When I first starting selling comics on eBay what I was most looking forward to was receiving feedback. My first set of listings was for some trade paperbacks for which I had acquired doubles or upgraded to hardcovers. I put a lot of effort into writing detailed descriptions of the TPB’s. Like always I included the usual stuff like the creative duo, whether the story contained a key issue and if the story had any ties to current or future movies. I used the phrase ‘legendary creative duo’ a lot! My hope from all this was to receive feedback from my peers in the comic community. I had deluded thoughts of talk of my eBay listings spreading like wild fire with every positive feedback. I was expecting to see comments like ‘this guy really knows his shit!’ Needless to say my first review didn’t float my boat. It was something along the lines of ‘fast postage, top eBayer!” Did my knowledge mean nothing to these people? In my mind selling comics on eBay would open me up to a whole secret world of online comics friends. Getting to know people who are in the know. People who could track me down a Incredible Hulk #181 for a fraction of its real cost. Its good to have dreams isn’t?

I should probably point out at this point I too write the most uninspiring feedback. Always positive but so bland! So I will make a proclamation from this day forward I will write better feedback in the hope I will receive likewise! I can however end this segment on a positive. One of my earliest sales was of a double of a hardcover for Marvel’s Civil War. Of course I made mention of the fact it was the inspiration for the upcoming MCU movie Captain America: Civil War. The auction gained some followers and sold for more than what it started at. But that is not the important thing. the buyer had a username that was their surname like ‘the blank family’. What warmed my heart was the feedback. It read ‘Exactly as described. Can’t wait to read it.’ This is why I’m selling comics on eBay. Not to make a quick couple of quid but to share my enjoyment of comics. Because the username had the surname in it I pictured a Mum or Dad reading it then passing it on to their children. Comics are the most diverse form of story telling yet they still need to be shouted from the rooftops to spread the word of their brilliance. If me selling a few issues on eBay helps in anyway then I can say I done what I could to help. This all leads to what I said a few weeks back about creating a potential questionnaire I could send to buyers of my auctions. This is taking the big assumption people want to take the time to give me extra feedback than what is already asked on eBay. Anyway I have come up with five questions so far. Maybe next time I sell a back issue I’ll test the waters?
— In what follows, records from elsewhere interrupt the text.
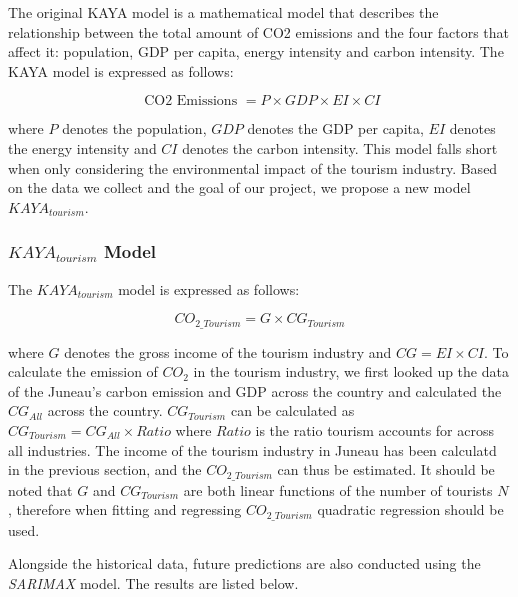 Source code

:The original KAYA model is a mathematical model that 
describes the relationship between the total 
amount of CO2 emissions and the four factors 
that affect it: population, GDP per capita, energy intensity and carbon intensity.
 The KAYA model is expressed as follows:

\begin{equation}
    \text { CO2 Emissions }=P \times GDP \times E I \times C I
\end{equation}

where $P$ denotes the population, $GDP$ denotes the GDP per capita, 
$EI$ denotes the energy intensity and $CI$ denotes the carbon intensity.
This model falls short when only considering the environmental impact of the tourism industry.
Based on the data we collect and the goal of our project, we propose a new model $KAYA_{tourism}$.


\subsubsection{$KAYA_{tourism}$ Model}

The $KAYA_{tourism}$ model is expressed as follows:

\begin{equation}
    CO_{2\_Tourism}=G \times CG_{Tourism}
\end{equation}

where $G$ denotes the gross income of the tourism industry and $CG = EI \times CI$. To calculate 
the emission of $CO_2$ in the tourism industry, we first looked up the data of the Juneau's carbon emission and
GDP across the country and calculated the $CG_{All}$ across the country. $CG_{Tourism}$ can 
be calculated as $CG_{Tourism} = CG_{All} \times Ratio $  where $Ratio$ is the 
ratio tourism accounts for across all industries. The income of the tourism industry in Juneau 
has been calculatd in the previous section, and the $CO_{2\_Tourism}$ can thus be estimated.
It should be noted that $G$ and $CG_{Tourism}$ are both linear functions of the number of tourists $N$,
therefore when fitting and regressing $CO_{2\_Tourism}$ quadratic regression should be used.

Alongside the historical data, future predictions are also conducted using the \textit{SARIMAX} model.
The results are listed below.

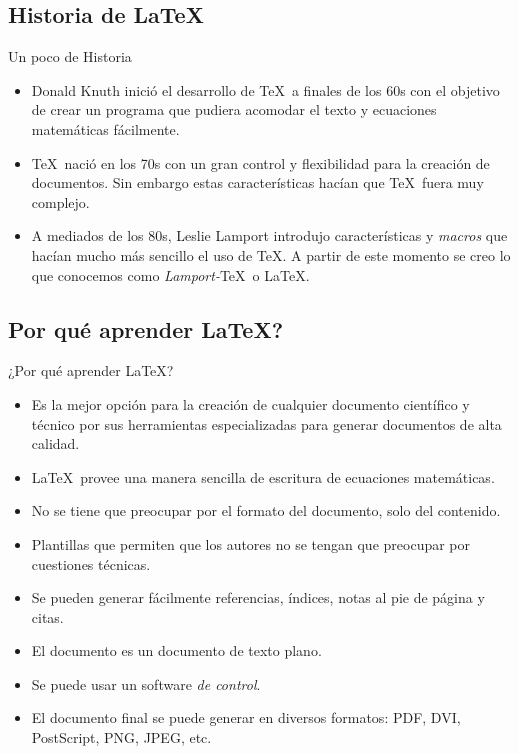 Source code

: \documentclass[11pt]{beamer}
\begin{document}
	\subsection{Historia de \LaTeX}
		\begin{frame}{Un poco de Historia}
			
			\begin{itemize}
			\justifying
			\item Donald Knuth inició el desarrollo de \TeX\ a finales de los 60s con el objetivo de 
			crear un programa que pudiera acomodar el texto y ecuaciones matemáticas 
			fácilmente. 
			\item \TeX\ nació en los 70s con un gran control y flexibilidad para la creación 
			de documentos. Sin embargo estas características hacían que \TeX\ fuera muy 
			complejo.
			\item A mediados de los 80s, Leslie Lamport introdujo características y \textit{macros} que hacían 
			mucho más sencillo el uso de \TeX. A partir de este momento se creo lo que conocemos como 
			\textit{Lamport-}\TeX\ o \LaTeX.
			\end{itemize}
	
		\end{frame}

	\subsection{Por qu\'e aprender \LaTeX?}	

		\begin{frame}{¿Por qu\'e aprender \LaTeX?}
			\begin{itemize}
				\item Es la mejor opción para la creación de cualquier documento 
				científico y técnico por sus herramientas especializadas para 
				generar documentos de alta calidad.
				\item \LaTeX\ provee una manera sencilla de escritura de ecuaciones matemáticas.
				\item No se tiene que preocupar por el formato del documento, solo del contenido.
				\item Plantillas que permiten que los autores no se tengan que preocupar por 
				cuestiones técnicas.
				\item Se pueden generar fácilmente referencias, índices, notas al pie de página y 
				citas.
				\item El documento es un documento de texto plano. 
				\item Se puede usar un software \textit{de control}.
				\item El documento final se puede generar en diversos formatos: PDF, DVI, PostScript, PNG, JPEG, etc.			\end{itemize}
		\end{frame}
\end{document}
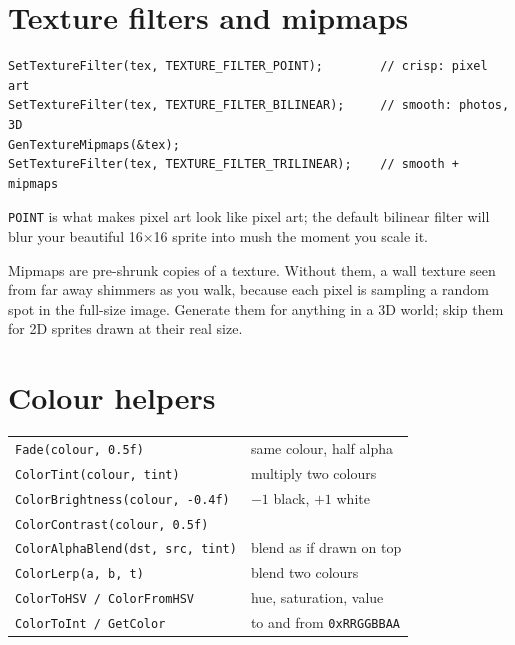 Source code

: 
\section{Texture filters and mipmaps}

\begin{lstlisting}
SetTextureFilter(tex, TEXTURE_FILTER_POINT);        // crisp: pixel art
SetTextureFilter(tex, TEXTURE_FILTER_BILINEAR);     // smooth: photos, 3D
GenTextureMipmaps(&tex);
SetTextureFilter(tex, TEXTURE_FILTER_TRILINEAR);    // smooth + mipmaps
\end{lstlisting}

\lstinline|POINT| is what makes pixel art look like pixel art; the default
bilinear filter will blur your beautiful 16$\times$16 sprite into mush the moment
you scale it.

Mipmaps are pre-shrunk copies of a texture. Without them, a wall texture seen
from far away shimmers as you walk, because each pixel is sampling a random spot
in the full-size image. Generate them for anything in a 3D world; skip them for
2D sprites drawn at their real size.

\section{Colour helpers}

\begin{center}
\begin{tabular}{@{}ll@{}}
\toprule
\lstinline|Fade(colour, 0.5f)| & same colour, half alpha \\
\lstinline|ColorTint(colour, tint)| & multiply two colours \\
\lstinline|ColorBrightness(colour, -0.4f)| & $-1$ black, $+1$ white \\
\lstinline|ColorContrast(colour, 0.5f)| & \\
\lstinline|ColorAlphaBlend(dst, src, tint)| & blend as if drawn on top \\
\lstinline|ColorLerp(a, b, t)| & blend two colours \\
\lstinline|ColorToHSV / ColorFromHSV| & hue, saturation, value \\
\lstinline|ColorToInt / GetColor| & to and from \lstinline|0xRRGGBBAA| \\
\bottomrule
\end{tabular}
\end{center}

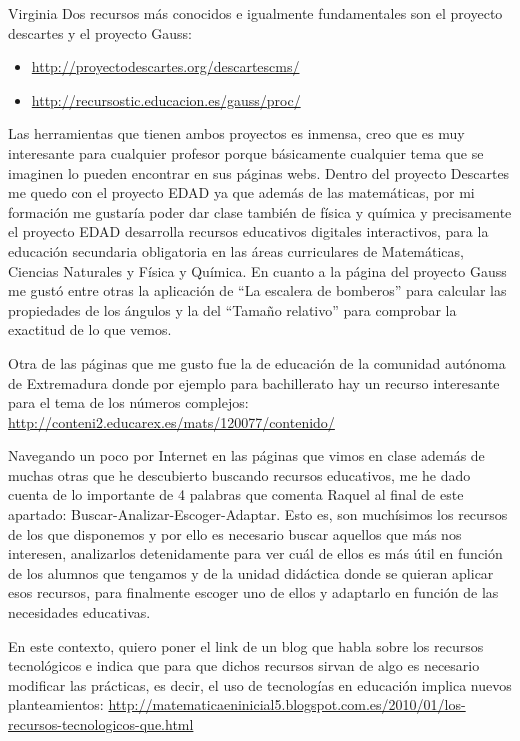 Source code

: \begin{opin}{\virgicolor}{Virginia}
Dos recursos más conocidos e igualmente fundamentales son el proyecto descartes y el proyecto Gauss:

\begin{itemize}

\item \url{http://proyectodescartes.org/descartescms/} 

\item \url{http://recursostic.educacion.es/gauss/proc/} 
\end{itemize}

Las herramientas que tienen ambos proyectos es inmensa, creo que es muy interesante para cualquier profesor porque básicamente cualquier tema que se imaginen lo pueden encontrar en sus páginas webs. Dentro del proyecto Descartes me quedo con el proyecto EDAD ya que además de las matemáticas, por mi formación me gustaría poder dar clase también de física y química y precisamente el proyecto EDAD desarrolla recursos educativos digitales interactivos, para la educación secundaria obligatoria en las áreas curriculares de Matemáticas, Ciencias Naturales y Física y Química. En cuanto a la página del proyecto Gauss me gustó entre otras la aplicación de “La escalera de bomberos” para calcular las propiedades de los ángulos y la del “Tamaño relativo” para comprobar la exactitud de lo que vemos.

Otra de las páginas que me gusto fue la de educación de la comunidad autónoma de Extremadura donde por ejemplo para bachillerato hay un recurso interesante para el tema de los números complejos: \url{http://conteni2.educarex.es/mats/120077/contenido/}

Navegando un poco por Internet en las páginas que vimos en clase además de muchas otras que he descubierto buscando recursos educativos, me he dado cuenta de lo importante de 4 palabras que comenta Raquel al final de este apartado: Buscar-Analizar-Escoger-Adaptar. Esto es, son muchísimos los recursos de los que disponemos y por ello es necesario buscar aquellos que más nos interesen, analizarlos detenidamente para ver cuál de ellos es más útil en función de los alumnos que tengamos y de la unidad didáctica donde se quieran aplicar esos recursos, para finalmente escoger uno de ellos y adaptarlo en función de las necesidades educativas.

En este contexto, quiero poner el link de un blog que habla sobre los recursos tecnológicos e indica que para que dichos recursos sirvan de algo es necesario modificar las prácticas, es decir, el uso de tecnologías en educación implica nuevos planteamientos:
\url{http://matematicaeninicial5.blogspot.com.es/2010/01/los-recursos-tecnologicos-que.html}


\end{opin}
  1. What attracted you to my listing over others? (Price, P+P, Grade, Other) If other please state.
  2. Were you happy with the grade I gave the comic?
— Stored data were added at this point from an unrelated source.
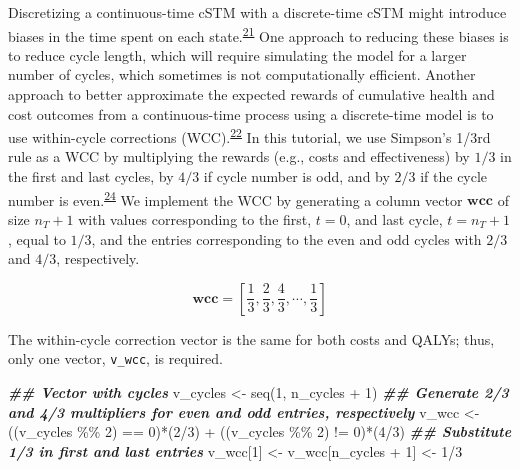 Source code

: \documentclass[
]{article}
\newenvironment{Shaded}{\begin{snugshade}}{\end{snugshade}}
\newcommand{\DecValTok}[1]{\textcolor[rgb]{0.00,0.00,0.81}{#1}}
\newcommand{\DocumentationTok}[1]{\textcolor[rgb]{0.56,0.35,0.01}{\textbf{\textit{#1}}}}
\newcommand{\FunctionTok}[1]{\textcolor[rgb]{0.00,0.00,0.00}{#1}}
\newcommand{\NormalTok}[1]{#1}
\newcommand{\OtherTok}[1]{\textcolor[rgb]{0.56,0.35,0.01}{#1}}
\newcommand{\SpecialCharTok}[1]{\textcolor[rgb]{0.00,0.00,0.00}{#1}}
\begin{document}
Discretizing a continuous-time cSTM with a discrete-time cSTM might introduce biases in the time spent on each state.\textsuperscript{\protect\hyperlink{ref-VanRosmalen2013}{21}} One approach to reducing these biases is to reduce cycle length, which will require simulating the model for a larger number of cycles, which sometimes is not computationally efficient. Another approach to better approximate the expected rewards of cumulative health and cost outcomes from a continuous-time process using a discrete-time model is to use within-cycle corrections (WCC).\textsuperscript{\protect\hyperlink{ref-Hunink2014}{22}} In this tutorial, we use Simpson's 1/3rd rule as a WCC by multiplying the rewards (e.g., costs and effectiveness) by \(1/3\) in the first and last cycles, by \(4/3\) if cycle number is odd, and by \(2/3\) if the cycle number is even.\textsuperscript{\protect\hyperlink{ref-Elbasha2016a}{24}} We implement the WCC by generating a column vector \(\mathbf{wcc}\) of size \(n_T+1\) with values corresponding to the first, \(t=0\), and last cycle, \(t= n_T + 1\), equal to \(1/3\), and the entries corresponding to the even and odd cycles with \(2/3\) and \(4/3\), respectively.

\[
  \mathbf{wcc} = \left[\frac{1}{3}, \frac{2}{3}, \frac{4}{3}, \cdots, \frac{1}{3}\right]
\]

The within-cycle correction vector is the same for both costs and QALYs; thus, only one vector, \texttt{v\_wcc}, is required.

\begin{Shaded}
\begin{Highlighting}[]
\DocumentationTok{\#\# Vector with cycles}
\NormalTok{v\_cycles }\OtherTok{\textless{}{-}} \FunctionTok{seq}\NormalTok{(}\DecValTok{1}\NormalTok{, n\_cycles }\SpecialCharTok{+} \DecValTok{1}\NormalTok{)}
\DocumentationTok{\#\# Generate 2/3 and 4/3 multipliers for even and odd entries, respectively}
\NormalTok{v\_wcc }\OtherTok{\textless{}{-}}\NormalTok{ ((v\_cycles }\SpecialCharTok{\%\%} \DecValTok{2}\NormalTok{) }\SpecialCharTok{==} \DecValTok{0}\NormalTok{)}\SpecialCharTok{*}\NormalTok{(}\DecValTok{2}\SpecialCharTok{/}\DecValTok{3}\NormalTok{) }\SpecialCharTok{+}\NormalTok{ ((v\_cycles }\SpecialCharTok{\%\%} \DecValTok{2}\NormalTok{) }\SpecialCharTok{!=} \DecValTok{0}\NormalTok{)}\SpecialCharTok{*}\NormalTok{(}\DecValTok{4}\SpecialCharTok{/}\DecValTok{3}\NormalTok{)}
\DocumentationTok{\#\# Substitute 1/3 in first and last entries}
\NormalTok{v\_wcc[}\DecValTok{1}\NormalTok{] }\OtherTok{\textless{}{-}}\NormalTok{ v\_wcc[n\_cycles }\SpecialCharTok{+} \DecValTok{1}\NormalTok{] }\OtherTok{\textless{}{-}} \DecValTok{1}\SpecialCharTok{/}\DecValTok{3}
\end{Highlighting}
\end{Shaded}
\end{document}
  3. If you found the condition did not match my grade what did you find wrong with the comic?
  4. Did the grade reflect the price?
  5. How was the packaging? Did it reflect the price?
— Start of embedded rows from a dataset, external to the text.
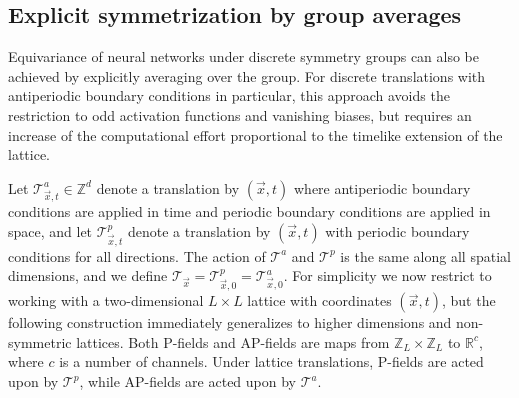 \documentclass[aps,prd,twocolumn,nofootinbib,superscriptaddress,preprintnumbers]{revtex4-1}
\begin{document}
\subsection{Explicit symmetrization by group averages}
\label{app:symmetrization}

Equivariance of neural networks under discrete symmetry groups can also be achieved by explicitly averaging over the group. For discrete translations with antiperiodic boundary conditions in particular, this approach avoids the restriction to odd activation functions and vanishing biases, but requires an increase of the computational effort proportional to the timelike extension of the lattice.

Let $\mathcal{T}^a_{\vec{x},t} \in \mathbb{Z}^d$ denote a translation by $(\vec{x},t)$ where antiperiodic boundary conditions are applied in time and periodic boundary conditions are applied in space, and let $\mathcal{T}^p_{\vec{x},t}$ denote a translation by $(\vec{x},t)$ with periodic boundary conditions for all directions. The action of $\mathcal{T}^a$ and $\mathcal{T}^p$ is the same along all spatial dimensions, and we define $\mathcal{T}_{\vec{x}} = \mathcal{T}^p_{\vec{x}, 0} = \mathcal{T}^a_{\vec{x}, 0}$. For simplicity we now restrict to working with a two-dimensional $L \times L$ lattice with coordinates $(\vec{x},t)$, but the following construction immediately generalizes to higher dimensions and non-symmetric lattices. Both P-fields and AP-fields are maps from $\mathbb{Z}_{L} \times \mathbb{Z}_{L}$ to $\mathbb{R}^c$, where $c$ is a number of channels.
Under lattice translations, P-fields are acted upon by $\mathcal{T}^p$, while AP-fields are acted upon by $\mathcal{T}^a$.
\end{document}

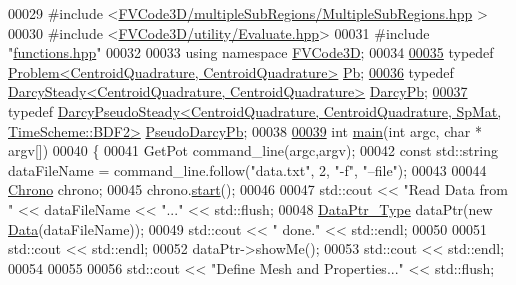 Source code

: \begin{DoxyCode}
00029 \textcolor{preprocessor}{#include <\hyperlink{MultipleSubRegions_8hpp}{FVCode3D/multipleSubRegions/MultipleSubRegions.hpp}
      >}
00030 \textcolor{preprocessor}{#include <\hyperlink{Evaluate_8hpp}{FVCode3D/utility/Evaluate.hpp}>}
00031 \textcolor{preprocessor}{#include "\hyperlink{functions_8hpp}{functions.hpp}"}
00032 
00033 \textcolor{keyword}{using namespace }\hyperlink{namespaceFVCode3D}{FVCode3D};
00034 
\hypertarget{main_8cpp_source.tex_l00035}{}\hyperlink{main_8cpp_a3c96af59123b410487ff565fb24281ed}{00035} \textcolor{keyword}{typedef} \hyperlink{classFVCode3D_1_1Problem}{Problem<CentroidQuadrature, CentroidQuadrature>} 
      \hyperlink{main_8cpp_a3c96af59123b410487ff565fb24281ed}{Pb};
\hypertarget{main_8cpp_source.tex_l00036}{}\hyperlink{main_8cpp_ab0de87680f9f2dfa547e659c7da3d1e4}{00036} \textcolor{keyword}{typedef} \hyperlink{classFVCode3D_1_1DarcySteady}{DarcySteady<CentroidQuadrature, CentroidQuadrature>}
       \hyperlink{main_8cpp_ab0de87680f9f2dfa547e659c7da3d1e4}{DarcyPb};
\hypertarget{main_8cpp_source.tex_l00037}{}\hyperlink{main_8cpp_aff54e4c6bbc30b11899898af00325b15}{00037} \textcolor{keyword}{typedef} 
      \hyperlink{classFVCode3D_1_1DarcyPseudoSteady}{DarcyPseudoSteady<CentroidQuadrature, CentroidQuadrature, SpMat, TimeScheme::BDF2>}
       \hyperlink{main_8cpp_aff54e4c6bbc30b11899898af00325b15}{PseudoDarcyPb};
00038 
\hypertarget{main_8cpp_source.tex_l00039}{}\hyperlink{main_8cpp_a0ddf1224851353fc92bfbff6f499fa97}{00039} \textcolor{keywordtype}{int} \hyperlink{main_8cpp_a0ddf1224851353fc92bfbff6f499fa97}{main}(\textcolor{keywordtype}{int} argc, \textcolor{keywordtype}{char} * argv[])
00040 \{
00041     GetPot command\_line(argc,argv);
00042     \textcolor{keyword}{const} std::string dataFileName = command\_line.follow(\textcolor{stringliteral}{"data.txt"}, 2, \textcolor{stringliteral}{"-f"}, \textcolor{stringliteral}{"--file"});
00043 
00044     \hyperlink{classFVCode3D_1_1Chrono}{Chrono} chrono;
00045     chrono.\hyperlink{classFVCode3D_1_1Chrono_a13f2f4fa4096ec9eafa7ad59fea3df87}{start}();
00046 
00047     std::cout << \textcolor{stringliteral}{"Read Data from "} << dataFileName << \textcolor{stringliteral}{"..."} << std::flush;
00048     \hyperlink{namespaceFVCode3D_a3d19a370a98afe491a9e17a646a9c56f}{DataPtr\_Type} dataPtr(\textcolor{keyword}{new} \hyperlink{classFVCode3D_1_1Data}{Data}(dataFileName));
00049     std::cout << \textcolor{stringliteral}{" done."} << std::endl;
00050 
00051     std::cout << std::endl;
00052     dataPtr->showMe();
00053     std::cout << std::endl;
00054 
00055 
00056     std::cout << \textcolor{stringliteral}{"Define Mesh and Properties..."} << std::flush;

\end{DoxyCode}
I have no items for sale again this week, but with good reason. Firstly I have been away. But secondly I want to get everything in order with what I am actually selling to make it easier for me. I would like the items I am selling to link up if possible with the subject I am talking about. This won’t always be the case as sometimes a subject creeps up on me and I might not have any comics to go with it. I like to make a lot of hand written notes because I’m a bit old school. so I now have what I refer to as my ‘eBay comics bible,’ In here I will have my preferred grading system, postage rates, the character spotlight information and most importantly I will have all the details about condition and information about each issue. So I only need to look in one place when listing a comic rather than being buried in my long boxes when trying to write this blog. If I have any regular readers I hope you are enjoying the evolution I’m going through here.